Similar to the feeling of running on a treadmill, no matter how fast or for how long I ran, I never seemed to reach the edge.  At one moment, I stopped. My heart was beating so painfully hard I could almost feel it in my throat. Slowly, I turned around.

I looked back excepting to see what should have been the illuminated other end of the bridge. And yet, there was nothing there. All I could see behind me was endless, bottomless darkness.

The blood in my very veins froze.

“Sergio, my Sergio.”

I flinched, spinning around.

It was then that I saw it, that I saw him.

A slender, willowy figure in black, pale skin, slated narrow crimson eyes. Flowing, long silver hair.

And then…a laugh.

That sweet, beautiful laugh. Next thing I knew, I was nearly chocking on the scent of rain, snow and fresh magnolias.
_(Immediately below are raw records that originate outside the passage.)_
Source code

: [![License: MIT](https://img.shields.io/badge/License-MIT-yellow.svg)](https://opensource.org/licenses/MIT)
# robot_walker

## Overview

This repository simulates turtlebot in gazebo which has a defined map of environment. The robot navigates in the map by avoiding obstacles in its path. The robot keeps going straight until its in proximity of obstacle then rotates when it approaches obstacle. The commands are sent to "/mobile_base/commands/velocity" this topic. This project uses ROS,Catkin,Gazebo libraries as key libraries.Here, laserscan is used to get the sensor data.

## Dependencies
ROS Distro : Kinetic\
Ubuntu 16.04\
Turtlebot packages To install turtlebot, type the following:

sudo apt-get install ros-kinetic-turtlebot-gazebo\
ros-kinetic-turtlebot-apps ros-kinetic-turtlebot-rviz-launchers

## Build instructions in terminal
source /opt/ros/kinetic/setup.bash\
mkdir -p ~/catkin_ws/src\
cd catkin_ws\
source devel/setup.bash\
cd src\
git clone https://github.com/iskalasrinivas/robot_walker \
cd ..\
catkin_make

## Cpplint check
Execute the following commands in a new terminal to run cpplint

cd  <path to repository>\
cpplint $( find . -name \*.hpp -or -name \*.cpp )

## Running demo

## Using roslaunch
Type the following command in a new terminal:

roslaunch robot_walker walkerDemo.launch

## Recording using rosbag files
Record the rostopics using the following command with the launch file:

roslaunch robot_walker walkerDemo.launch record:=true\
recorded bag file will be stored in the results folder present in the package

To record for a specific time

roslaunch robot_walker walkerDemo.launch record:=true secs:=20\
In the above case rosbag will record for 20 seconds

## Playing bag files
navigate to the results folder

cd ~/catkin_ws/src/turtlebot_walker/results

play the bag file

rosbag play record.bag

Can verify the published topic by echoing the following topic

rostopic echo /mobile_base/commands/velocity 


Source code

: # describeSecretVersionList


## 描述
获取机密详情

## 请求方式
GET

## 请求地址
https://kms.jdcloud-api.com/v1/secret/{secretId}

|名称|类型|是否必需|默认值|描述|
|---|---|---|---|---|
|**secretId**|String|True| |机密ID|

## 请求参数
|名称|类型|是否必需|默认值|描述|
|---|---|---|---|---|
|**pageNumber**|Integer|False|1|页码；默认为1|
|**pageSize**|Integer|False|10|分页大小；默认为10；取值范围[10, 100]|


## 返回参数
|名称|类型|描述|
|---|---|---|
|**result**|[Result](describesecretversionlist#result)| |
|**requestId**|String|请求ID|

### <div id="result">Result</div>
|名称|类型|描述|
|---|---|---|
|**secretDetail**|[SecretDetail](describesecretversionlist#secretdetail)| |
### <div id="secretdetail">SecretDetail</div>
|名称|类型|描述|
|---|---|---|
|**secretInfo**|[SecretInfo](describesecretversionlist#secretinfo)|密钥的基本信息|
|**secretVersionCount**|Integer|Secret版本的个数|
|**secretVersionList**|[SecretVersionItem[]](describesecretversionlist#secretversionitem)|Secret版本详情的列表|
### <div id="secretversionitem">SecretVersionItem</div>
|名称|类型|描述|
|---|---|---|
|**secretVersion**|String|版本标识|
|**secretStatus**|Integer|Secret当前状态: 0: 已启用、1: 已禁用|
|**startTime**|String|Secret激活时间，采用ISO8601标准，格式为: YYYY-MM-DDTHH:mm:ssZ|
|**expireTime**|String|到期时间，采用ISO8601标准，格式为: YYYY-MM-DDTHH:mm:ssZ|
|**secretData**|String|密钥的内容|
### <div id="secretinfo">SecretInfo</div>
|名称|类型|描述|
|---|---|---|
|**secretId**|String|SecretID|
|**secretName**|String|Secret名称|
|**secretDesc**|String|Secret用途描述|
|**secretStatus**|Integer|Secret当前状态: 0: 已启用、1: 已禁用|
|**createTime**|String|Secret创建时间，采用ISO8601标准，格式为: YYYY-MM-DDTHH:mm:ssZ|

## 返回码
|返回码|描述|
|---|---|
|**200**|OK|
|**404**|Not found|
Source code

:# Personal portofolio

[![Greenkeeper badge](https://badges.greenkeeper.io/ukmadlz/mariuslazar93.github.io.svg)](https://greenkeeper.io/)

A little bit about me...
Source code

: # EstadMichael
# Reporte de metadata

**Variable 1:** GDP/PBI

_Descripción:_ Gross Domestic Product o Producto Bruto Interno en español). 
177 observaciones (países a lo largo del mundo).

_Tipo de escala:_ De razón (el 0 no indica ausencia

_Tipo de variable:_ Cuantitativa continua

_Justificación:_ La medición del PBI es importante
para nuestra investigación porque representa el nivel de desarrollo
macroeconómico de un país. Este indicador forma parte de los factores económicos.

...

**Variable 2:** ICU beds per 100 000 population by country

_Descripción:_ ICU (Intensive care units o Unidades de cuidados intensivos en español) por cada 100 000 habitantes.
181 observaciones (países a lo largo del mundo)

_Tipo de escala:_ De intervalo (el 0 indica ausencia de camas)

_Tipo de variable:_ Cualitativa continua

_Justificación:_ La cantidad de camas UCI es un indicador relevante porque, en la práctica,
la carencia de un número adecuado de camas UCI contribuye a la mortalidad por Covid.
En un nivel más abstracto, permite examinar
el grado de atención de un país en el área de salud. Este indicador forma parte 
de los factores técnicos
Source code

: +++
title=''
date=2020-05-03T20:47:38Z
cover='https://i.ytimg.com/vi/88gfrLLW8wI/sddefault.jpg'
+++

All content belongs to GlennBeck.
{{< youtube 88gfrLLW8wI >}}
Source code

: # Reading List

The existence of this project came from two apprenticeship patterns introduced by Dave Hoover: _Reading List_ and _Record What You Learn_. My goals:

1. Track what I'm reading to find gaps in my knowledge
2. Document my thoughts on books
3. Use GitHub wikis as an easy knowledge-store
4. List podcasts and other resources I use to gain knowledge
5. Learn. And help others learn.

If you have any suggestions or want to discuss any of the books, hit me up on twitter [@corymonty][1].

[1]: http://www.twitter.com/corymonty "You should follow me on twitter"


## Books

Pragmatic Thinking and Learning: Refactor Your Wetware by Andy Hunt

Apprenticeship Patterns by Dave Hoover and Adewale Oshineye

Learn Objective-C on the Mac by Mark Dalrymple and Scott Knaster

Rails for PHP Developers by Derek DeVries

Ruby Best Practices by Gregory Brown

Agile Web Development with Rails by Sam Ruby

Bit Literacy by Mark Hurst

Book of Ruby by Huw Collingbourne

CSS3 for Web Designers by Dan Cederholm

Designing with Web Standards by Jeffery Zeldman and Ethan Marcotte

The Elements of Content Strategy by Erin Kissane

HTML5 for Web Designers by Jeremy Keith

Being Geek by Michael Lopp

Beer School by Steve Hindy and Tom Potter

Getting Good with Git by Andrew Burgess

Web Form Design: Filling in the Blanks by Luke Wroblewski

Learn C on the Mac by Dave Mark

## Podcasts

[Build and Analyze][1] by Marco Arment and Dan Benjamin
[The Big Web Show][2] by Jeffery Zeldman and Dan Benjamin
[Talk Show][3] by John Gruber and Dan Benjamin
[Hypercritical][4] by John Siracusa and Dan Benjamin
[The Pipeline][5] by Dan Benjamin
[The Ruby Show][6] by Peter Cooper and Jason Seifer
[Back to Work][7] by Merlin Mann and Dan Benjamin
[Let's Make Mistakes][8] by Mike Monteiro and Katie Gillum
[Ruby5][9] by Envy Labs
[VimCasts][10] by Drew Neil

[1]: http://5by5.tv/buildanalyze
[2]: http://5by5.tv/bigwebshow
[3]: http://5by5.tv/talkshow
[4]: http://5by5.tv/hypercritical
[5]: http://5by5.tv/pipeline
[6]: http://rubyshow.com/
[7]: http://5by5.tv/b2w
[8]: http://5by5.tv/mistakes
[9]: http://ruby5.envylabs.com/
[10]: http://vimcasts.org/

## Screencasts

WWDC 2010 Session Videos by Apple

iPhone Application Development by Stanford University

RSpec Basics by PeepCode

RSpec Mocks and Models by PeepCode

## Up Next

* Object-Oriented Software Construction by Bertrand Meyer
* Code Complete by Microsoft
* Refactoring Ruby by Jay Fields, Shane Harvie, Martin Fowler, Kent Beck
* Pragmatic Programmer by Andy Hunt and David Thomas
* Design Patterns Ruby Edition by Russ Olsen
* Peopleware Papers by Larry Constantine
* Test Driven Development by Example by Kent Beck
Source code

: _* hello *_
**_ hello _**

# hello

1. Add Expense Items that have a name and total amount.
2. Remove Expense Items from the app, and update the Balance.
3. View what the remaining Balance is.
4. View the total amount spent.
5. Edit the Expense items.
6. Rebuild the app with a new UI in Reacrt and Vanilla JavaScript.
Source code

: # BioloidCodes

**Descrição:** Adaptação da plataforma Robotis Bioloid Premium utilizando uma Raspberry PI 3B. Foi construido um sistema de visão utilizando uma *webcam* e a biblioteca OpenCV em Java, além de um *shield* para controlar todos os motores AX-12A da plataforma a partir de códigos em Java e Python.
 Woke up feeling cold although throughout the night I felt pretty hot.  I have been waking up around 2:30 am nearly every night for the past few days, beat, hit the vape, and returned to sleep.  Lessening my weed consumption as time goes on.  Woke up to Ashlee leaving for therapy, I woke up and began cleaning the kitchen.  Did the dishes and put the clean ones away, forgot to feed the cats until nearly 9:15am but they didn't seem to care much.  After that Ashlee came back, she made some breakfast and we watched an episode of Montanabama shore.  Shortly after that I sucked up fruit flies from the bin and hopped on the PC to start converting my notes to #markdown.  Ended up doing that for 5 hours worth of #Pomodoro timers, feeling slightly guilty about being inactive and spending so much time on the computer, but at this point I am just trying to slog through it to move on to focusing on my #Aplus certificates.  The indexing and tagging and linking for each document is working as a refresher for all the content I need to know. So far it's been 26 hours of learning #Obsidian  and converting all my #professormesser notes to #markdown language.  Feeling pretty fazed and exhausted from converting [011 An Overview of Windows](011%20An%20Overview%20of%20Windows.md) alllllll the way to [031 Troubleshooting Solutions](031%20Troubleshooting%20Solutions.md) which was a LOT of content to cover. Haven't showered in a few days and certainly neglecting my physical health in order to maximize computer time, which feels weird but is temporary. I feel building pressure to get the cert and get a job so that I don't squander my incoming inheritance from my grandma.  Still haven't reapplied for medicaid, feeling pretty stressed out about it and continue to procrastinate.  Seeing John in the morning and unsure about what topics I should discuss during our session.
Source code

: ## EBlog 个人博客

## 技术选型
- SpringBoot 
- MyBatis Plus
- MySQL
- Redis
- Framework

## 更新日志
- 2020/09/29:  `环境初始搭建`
Without a second thought to what was happening to me, I found myself already running to him.

Our eyes met for one second. Like two pieces of dark ruby, his eyes glistened against the dark as they looked at me. They looked at me as if they knew me, as if I was no stranger to them.

I extended my hand towards him but before I could reach him, everything suddenly went utterly dark and quiet.

For one moment, it felt as the whole world just…stopped.